▶ [Aim of the exercise]:
From the entries that follow, reproduce exactly and only the lines from the line with "By Bus, minibus" to the line with "Work mainly at", endpoints included.
::: Source material :::
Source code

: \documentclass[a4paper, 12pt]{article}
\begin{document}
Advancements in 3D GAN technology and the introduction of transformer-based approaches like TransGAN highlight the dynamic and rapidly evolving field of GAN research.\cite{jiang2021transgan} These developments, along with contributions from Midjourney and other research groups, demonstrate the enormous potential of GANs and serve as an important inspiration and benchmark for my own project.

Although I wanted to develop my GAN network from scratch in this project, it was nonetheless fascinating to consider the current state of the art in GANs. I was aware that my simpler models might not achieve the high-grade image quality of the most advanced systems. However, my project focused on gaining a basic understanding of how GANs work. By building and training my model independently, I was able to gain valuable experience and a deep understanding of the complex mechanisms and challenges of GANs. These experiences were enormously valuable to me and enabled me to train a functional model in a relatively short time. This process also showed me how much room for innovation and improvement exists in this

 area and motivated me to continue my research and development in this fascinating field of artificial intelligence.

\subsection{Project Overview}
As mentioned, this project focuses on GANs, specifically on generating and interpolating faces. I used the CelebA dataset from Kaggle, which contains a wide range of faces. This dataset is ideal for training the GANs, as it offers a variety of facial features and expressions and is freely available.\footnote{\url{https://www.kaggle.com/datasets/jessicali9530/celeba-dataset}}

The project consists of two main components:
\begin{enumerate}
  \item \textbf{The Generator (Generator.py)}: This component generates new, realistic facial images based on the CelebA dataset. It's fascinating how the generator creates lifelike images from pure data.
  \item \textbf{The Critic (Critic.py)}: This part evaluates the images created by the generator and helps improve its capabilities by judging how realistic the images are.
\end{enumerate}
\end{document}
:::
::: Source material :::
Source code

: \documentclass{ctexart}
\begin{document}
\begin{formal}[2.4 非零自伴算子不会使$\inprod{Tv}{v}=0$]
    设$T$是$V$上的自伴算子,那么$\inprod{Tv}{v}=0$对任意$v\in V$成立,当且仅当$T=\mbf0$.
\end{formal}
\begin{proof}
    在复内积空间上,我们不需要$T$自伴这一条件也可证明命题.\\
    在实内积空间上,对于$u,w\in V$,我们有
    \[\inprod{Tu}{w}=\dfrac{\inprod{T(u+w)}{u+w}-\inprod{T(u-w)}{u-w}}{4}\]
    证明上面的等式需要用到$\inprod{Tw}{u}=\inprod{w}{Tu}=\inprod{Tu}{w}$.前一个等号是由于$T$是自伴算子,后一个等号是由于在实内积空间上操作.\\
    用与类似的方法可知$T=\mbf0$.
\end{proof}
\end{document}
:::
::: Source material :::
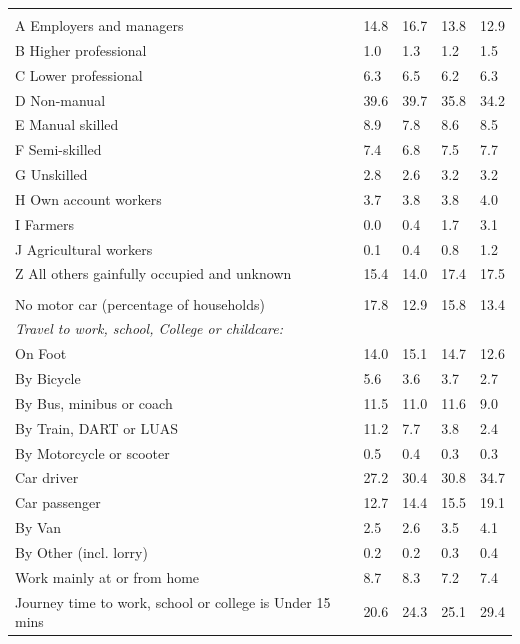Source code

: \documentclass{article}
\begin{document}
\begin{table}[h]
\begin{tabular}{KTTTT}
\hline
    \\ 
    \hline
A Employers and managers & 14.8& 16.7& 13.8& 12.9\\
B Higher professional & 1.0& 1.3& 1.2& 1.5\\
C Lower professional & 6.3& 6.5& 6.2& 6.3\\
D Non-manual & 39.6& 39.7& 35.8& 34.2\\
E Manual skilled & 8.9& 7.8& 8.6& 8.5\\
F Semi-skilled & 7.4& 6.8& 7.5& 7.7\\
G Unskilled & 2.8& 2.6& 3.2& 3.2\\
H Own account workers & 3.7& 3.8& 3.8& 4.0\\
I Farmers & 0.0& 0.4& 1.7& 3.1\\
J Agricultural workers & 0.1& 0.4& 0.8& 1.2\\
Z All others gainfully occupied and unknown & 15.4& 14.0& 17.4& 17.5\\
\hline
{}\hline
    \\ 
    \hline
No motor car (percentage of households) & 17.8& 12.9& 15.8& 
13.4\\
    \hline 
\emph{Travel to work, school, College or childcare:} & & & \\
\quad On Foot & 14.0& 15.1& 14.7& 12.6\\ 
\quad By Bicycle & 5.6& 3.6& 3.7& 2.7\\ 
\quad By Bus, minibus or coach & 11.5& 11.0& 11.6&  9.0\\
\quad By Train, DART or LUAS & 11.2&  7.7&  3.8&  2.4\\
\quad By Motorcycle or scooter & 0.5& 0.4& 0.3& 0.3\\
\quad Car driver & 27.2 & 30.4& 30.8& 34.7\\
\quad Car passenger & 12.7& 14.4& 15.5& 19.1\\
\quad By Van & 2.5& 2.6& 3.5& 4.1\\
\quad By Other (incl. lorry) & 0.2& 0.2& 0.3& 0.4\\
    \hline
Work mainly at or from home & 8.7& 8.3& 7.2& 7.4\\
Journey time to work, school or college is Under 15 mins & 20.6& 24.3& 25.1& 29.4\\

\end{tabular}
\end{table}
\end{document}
:::
▶ [Written solution]:
\quad By Bus, minibus or coach & 11.5& 11.0& 11.6&  9.0\\
\quad By Train, DART or LUAS & 11.2&  7.7&  3.8&  2.4\\
\quad By Motorcycle or scooter & 0.5& 0.4& 0.3& 0.3\\
\quad Car driver & 27.2 & 30.4& 30.8& 34.7\\
\quad Car passenger & 12.7& 14.4& 15.5& 19.1\\
\quad By Van & 2.5& 2.6& 3.5& 4.1\\
\quad By Other (incl. lorry) & 0.2& 0.2& 0.3& 0.4\\
    \hline
Work mainly at or from home & 8.7& 8.3& 7.2& 7.4\\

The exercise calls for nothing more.